Only a slice of the listing below is wanted. Retype the lines from the one containing "List | [optional]" through the one containing "### GetMerchantMembersOk", exactly, both ends included.
▬▬▬
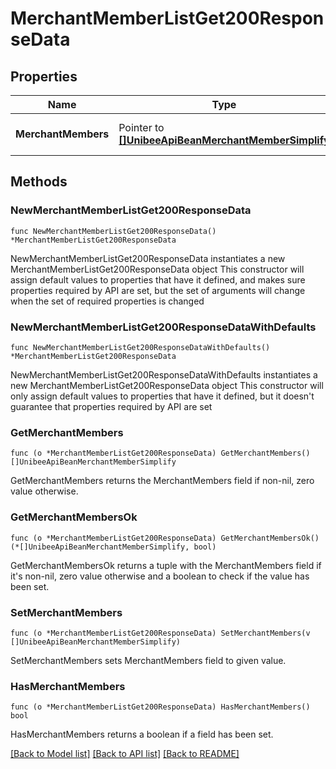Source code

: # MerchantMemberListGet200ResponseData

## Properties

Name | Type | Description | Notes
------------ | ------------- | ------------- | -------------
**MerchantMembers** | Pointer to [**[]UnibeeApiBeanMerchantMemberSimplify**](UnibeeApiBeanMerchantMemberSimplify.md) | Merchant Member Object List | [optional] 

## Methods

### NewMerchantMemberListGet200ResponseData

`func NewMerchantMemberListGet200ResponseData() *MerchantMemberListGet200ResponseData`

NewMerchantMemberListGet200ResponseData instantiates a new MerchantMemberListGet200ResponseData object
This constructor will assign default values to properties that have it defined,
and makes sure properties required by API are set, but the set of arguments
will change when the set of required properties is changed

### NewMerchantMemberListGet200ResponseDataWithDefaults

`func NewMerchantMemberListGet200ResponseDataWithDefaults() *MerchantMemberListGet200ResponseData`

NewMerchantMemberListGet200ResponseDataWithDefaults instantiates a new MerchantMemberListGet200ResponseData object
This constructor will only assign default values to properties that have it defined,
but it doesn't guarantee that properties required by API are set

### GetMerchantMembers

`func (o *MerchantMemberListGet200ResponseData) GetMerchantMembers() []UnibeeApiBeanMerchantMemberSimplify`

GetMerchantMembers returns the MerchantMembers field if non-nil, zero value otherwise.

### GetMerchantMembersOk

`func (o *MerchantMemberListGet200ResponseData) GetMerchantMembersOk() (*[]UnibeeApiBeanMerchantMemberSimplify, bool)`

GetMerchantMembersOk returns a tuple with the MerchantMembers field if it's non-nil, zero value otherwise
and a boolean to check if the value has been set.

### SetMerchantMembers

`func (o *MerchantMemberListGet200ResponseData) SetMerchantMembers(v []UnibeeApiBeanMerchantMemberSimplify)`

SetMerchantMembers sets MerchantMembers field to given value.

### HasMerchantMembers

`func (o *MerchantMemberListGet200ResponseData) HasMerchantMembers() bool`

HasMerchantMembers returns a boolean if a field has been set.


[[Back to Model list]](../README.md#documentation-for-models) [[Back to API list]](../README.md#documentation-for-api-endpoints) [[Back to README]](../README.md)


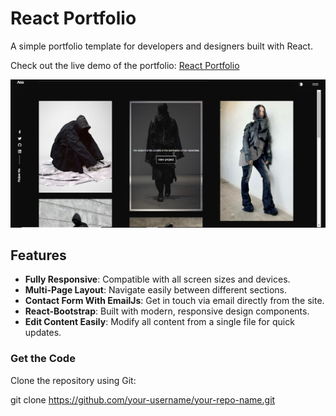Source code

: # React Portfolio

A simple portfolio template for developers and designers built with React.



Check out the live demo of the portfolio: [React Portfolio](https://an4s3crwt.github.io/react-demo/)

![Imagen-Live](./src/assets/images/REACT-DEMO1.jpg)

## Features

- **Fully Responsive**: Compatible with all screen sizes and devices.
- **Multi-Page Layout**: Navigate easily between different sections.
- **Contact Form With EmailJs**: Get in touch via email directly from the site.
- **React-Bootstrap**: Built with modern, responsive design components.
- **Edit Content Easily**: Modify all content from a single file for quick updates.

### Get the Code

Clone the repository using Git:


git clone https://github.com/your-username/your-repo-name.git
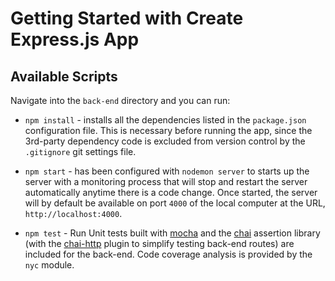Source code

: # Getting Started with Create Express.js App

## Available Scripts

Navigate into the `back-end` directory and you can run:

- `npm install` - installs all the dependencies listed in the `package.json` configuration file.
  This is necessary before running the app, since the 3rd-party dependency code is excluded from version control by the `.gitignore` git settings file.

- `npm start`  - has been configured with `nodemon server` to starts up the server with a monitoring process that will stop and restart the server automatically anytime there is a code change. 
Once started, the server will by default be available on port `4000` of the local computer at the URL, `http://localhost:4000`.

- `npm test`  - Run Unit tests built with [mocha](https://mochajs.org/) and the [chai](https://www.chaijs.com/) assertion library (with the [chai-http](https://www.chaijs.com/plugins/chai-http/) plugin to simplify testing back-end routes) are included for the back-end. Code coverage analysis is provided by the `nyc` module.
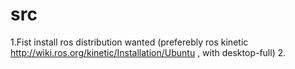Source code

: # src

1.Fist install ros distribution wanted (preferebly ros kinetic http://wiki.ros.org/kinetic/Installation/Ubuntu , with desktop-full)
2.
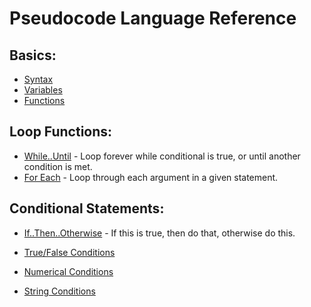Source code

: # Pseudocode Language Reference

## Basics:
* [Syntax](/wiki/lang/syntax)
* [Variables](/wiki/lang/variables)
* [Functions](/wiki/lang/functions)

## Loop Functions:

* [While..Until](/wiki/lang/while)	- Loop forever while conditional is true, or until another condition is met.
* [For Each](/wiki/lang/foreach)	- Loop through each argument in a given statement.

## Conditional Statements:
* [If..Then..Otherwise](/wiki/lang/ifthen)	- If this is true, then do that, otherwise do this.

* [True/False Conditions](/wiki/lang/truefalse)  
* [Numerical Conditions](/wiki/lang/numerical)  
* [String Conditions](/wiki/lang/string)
▬▬▬
Exercise answer:
**MerchantMembers** | Pointer to [**[]UnibeeApiBeanMerchantMemberSimplify**](UnibeeApiBeanMerchantMemberSimplify.md) | Merchant Member Object List | [optional] 

## Methods

### NewMerchantMemberListGet200ResponseData

`func NewMerchantMemberListGet200ResponseData() *MerchantMemberListGet200ResponseData`

NewMerchantMemberListGet200ResponseData instantiates a new MerchantMemberListGet200ResponseData object
This constructor will assign default values to properties that have it defined,
and makes sure properties required by API are set, but the set of arguments
will change when the set of required properties is changed

### NewMerchantMemberListGet200ResponseDataWithDefaults

`func NewMerchantMemberListGet200ResponseDataWithDefaults() *MerchantMemberListGet200ResponseData`

NewMerchantMemberListGet200ResponseDataWithDefaults instantiates a new MerchantMemberListGet200ResponseData object
This constructor will only assign default values to properties that have it defined,
but it doesn't guarantee that properties required by API are set

### GetMerchantMembers

`func (o *MerchantMemberListGet200ResponseData) GetMerchantMembers() []UnibeeApiBeanMerchantMemberSimplify`

GetMerchantMembers returns the MerchantMembers field if non-nil, zero value otherwise.

### GetMerchantMembersOk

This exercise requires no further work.